No teams are selected from this contest this year.
North America is trying to form a super regional for WF selection sometime in the future (something like NEERC). This contest is a stepping stone to that end.
Right now the contest is a WF preparation contest. The target is an ICPC WF level set to prepare teams for the difficulty and pressure of ICPC WF. (Or that's what I've been told anyways.) It used to be an onsite invitational contest (at UChicago) for teams going to ICPC World Finals but due to lack of sponsorship in recent years is an online only contest.
Will there be a gym mirror?
Contest is over and results are .
How do you estimate how fast flow works?
I believe G is a flow problem. There are various ways to construct a graph, and also there are various flow algorithms. What is a good way to choose them? (Big-O analysis is not very useful here)
Distance from source to sink is rather small here, so I believe Dinic will be the best one. Network usually should be chosen such that number of edges is as small as possible. In this problem we used network with about 106 edges.
Can you describe more about your network?
Make nodes for every horizontal segment, it could be done straightforward using nm3 / 6 edges or in segment tree-like technic using edges.
Then we made something like sparse table over each group on n segments having the same left and right ends. It cost us edges. Then each customer has 2 edges.

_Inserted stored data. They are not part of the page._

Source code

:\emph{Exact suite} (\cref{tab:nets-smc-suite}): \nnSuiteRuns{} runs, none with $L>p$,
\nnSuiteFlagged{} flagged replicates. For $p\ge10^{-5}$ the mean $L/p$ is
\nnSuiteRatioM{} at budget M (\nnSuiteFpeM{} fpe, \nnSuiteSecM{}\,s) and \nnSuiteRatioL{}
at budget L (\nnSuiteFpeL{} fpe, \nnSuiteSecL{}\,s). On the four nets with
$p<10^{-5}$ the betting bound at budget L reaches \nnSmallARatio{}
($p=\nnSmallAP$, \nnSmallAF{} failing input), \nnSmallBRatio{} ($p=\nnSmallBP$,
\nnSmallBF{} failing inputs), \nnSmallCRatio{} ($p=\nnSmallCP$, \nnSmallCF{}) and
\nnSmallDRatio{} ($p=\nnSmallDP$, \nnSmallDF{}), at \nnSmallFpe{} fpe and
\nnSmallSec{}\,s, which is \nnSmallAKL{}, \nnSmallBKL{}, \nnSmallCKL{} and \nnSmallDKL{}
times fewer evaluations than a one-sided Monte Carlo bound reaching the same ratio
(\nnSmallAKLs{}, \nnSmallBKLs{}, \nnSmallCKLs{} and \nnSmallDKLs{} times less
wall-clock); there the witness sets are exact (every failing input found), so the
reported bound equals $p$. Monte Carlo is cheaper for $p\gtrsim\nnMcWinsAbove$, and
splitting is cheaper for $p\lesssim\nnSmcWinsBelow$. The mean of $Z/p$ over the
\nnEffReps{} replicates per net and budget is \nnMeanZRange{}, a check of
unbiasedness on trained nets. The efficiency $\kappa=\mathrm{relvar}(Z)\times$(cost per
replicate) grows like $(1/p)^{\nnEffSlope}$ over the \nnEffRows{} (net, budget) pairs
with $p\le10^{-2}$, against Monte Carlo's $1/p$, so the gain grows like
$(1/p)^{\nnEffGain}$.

P.S. Now I realized that first part could be done like sparse table too. In that case it will consist of nm2 edges
Just sparse table (2dimensional) is enough to get 0.5 running time
I tried to create such solution, but it has more edges and its implementation looked for me more tricky.
Why? It has 2 * n * m * 5 * 5 + k * 4 + n * m edges
Sadly, the data for G was extremely weak to the point that very naive greedy solutions passed the data. This caused the Dinic to find a solution on its first iteration and simply break out very early. I have been working on generating some stronger data and have got something that takes >10 seconds. This is more than double the timelimit allotted for this problem.
Here comes the question to the authors: how did they decide to make such constraints? Why weren't there strong tests on the contest? Haven't they had a doubt when preparing the problem, that on some tests this solution might be working too long?
Initially the bounds were set at k = 1,000. However the data was weak and naive flow solutions that should TLE passed in time. Thus they raised the bounds. However, they failed to consider that the data was just weak and not that this flow graph just runs fast. (It doesn't if you make good cases)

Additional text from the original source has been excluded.